Mary meraih kedua tangan putrinya, kemudian menggenggamnya erat. "Mommy ingin minta maaf padamu."

"Kenapa Mommy minta maaf?"

"Mommy sudah melakukan kesalahan besar pada Daddy."

"Kenapa Mommy tidak minta maaf saja pada Daddy?"

"Mommy sudah melakukannya."

"Apa Daddy memaafkan?"

Mary mengangguk dan matanya mulai berkaca-kaca. Dia tidak mengira bahwa putrinya sudah bisa diajak bicara sekarang. Sudah saatnya dia mengajarkan Ivy menjadi seorang anak yang mengerti akan keadaan orangtuanya.

"Kalau Daddy sudah memaafkan, kenapa Mommy meminta maaf lagi padaku?"

"Sepertinya Mommy sudah tidak bisa tinggal bersama Daddy lagi, Nak. Mommy sudah banyak mengecewakannya."

Ekspresi Ivy mulai berubah dari yang tadinya antusias berubah menjadi datar. Di matanya, kedua orangtuanya memang tidak seperti orangtua teman-temannya yang terlihat sering tertawa bersama. Bersama atau tidak bersama, mungkin tidak akan mengubah banyak hal. Bahkan kesibukan kedua orangtuanya pun sudah dapat diatasi dengan baik oleh Ivy karena dia masih didampingi oleh Nany yang selalu ada untuknya meski dia sudah besar.

"Mommy, apa Mommy akan selalu ada jika aku memanggilmu?" tanya Ivy setelah lama terdiam.

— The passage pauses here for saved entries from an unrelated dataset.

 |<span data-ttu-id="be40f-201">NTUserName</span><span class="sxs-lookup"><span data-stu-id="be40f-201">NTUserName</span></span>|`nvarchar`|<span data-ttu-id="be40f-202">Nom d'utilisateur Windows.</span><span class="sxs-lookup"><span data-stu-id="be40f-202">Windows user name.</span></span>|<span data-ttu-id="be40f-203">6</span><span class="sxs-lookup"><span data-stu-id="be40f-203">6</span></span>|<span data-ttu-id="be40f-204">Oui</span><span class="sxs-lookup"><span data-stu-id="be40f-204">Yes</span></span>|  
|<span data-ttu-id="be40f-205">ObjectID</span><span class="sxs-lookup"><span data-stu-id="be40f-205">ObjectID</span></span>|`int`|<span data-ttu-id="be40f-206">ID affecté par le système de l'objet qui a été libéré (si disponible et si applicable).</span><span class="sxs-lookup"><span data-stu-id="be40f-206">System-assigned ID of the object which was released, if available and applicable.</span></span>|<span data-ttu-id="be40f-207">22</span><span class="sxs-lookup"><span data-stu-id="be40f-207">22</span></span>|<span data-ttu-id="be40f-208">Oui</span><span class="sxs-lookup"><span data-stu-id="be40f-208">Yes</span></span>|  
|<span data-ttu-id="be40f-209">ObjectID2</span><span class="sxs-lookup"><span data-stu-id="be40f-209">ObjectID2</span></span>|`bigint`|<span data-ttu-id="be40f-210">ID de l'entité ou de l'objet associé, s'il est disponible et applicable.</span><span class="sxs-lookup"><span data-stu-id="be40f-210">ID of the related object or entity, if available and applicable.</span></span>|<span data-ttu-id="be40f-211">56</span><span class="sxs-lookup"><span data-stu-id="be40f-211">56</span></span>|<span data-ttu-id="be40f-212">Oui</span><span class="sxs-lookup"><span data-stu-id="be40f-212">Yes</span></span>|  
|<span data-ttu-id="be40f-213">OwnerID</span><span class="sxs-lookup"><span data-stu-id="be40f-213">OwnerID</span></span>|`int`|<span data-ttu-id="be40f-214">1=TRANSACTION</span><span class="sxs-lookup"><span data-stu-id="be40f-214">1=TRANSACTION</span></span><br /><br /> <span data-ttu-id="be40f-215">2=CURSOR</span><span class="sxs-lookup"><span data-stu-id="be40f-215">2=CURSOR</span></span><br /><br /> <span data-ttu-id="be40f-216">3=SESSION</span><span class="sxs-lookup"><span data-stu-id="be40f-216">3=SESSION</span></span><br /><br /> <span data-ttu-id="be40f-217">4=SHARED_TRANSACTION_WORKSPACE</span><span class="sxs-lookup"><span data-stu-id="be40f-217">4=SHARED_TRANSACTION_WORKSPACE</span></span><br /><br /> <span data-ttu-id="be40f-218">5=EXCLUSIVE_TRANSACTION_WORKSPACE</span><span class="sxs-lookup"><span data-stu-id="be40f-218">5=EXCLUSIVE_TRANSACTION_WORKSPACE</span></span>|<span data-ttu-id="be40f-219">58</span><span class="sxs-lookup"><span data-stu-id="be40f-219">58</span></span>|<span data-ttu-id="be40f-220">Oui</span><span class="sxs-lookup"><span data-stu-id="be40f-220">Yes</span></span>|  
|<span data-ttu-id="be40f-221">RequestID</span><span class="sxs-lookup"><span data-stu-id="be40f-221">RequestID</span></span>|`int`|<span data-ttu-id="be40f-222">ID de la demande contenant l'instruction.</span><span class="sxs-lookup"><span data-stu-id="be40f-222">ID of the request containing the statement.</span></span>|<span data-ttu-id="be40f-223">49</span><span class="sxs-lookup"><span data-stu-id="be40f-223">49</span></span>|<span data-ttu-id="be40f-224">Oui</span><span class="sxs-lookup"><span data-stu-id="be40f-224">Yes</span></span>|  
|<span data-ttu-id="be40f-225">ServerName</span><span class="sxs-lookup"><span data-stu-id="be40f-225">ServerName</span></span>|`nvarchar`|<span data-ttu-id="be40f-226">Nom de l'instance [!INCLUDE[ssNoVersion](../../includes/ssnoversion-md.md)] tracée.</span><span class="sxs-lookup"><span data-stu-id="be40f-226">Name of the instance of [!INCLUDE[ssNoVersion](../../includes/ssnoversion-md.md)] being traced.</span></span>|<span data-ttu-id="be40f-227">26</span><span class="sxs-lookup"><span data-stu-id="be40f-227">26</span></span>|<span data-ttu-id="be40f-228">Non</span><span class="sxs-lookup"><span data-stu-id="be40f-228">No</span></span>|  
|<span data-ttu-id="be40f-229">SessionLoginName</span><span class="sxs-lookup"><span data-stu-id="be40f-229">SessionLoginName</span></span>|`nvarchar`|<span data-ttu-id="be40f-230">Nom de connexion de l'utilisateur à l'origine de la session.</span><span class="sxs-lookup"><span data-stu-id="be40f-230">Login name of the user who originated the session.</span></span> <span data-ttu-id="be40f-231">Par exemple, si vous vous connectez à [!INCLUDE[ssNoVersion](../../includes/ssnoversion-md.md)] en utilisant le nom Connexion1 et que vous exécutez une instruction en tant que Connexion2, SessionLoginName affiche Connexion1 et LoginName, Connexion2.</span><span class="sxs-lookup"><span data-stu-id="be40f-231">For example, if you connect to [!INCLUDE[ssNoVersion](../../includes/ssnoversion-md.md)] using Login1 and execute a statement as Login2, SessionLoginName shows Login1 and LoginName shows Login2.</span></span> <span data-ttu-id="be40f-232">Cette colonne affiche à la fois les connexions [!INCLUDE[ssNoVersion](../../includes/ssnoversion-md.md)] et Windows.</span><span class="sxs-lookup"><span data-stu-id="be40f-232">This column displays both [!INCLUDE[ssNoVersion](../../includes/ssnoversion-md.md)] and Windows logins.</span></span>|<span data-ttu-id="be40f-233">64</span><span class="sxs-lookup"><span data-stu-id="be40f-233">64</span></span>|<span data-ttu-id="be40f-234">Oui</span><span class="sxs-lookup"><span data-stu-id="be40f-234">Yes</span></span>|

Mary menatap putrinya dan air matanya mulai berjatuhan. Ya Tuhan, selama ini aku telah menyia-nyiakan waktuku dengan tidak mendampingi Ivy. Bahkan aku merasa Ivy sudah sangat dewasa melebihi usianya.

Mary segera memeluk putrinya. "Mommy berjanji, kapanpun kau butuh Mommy, Mommy akan datang sesegera mungkin!"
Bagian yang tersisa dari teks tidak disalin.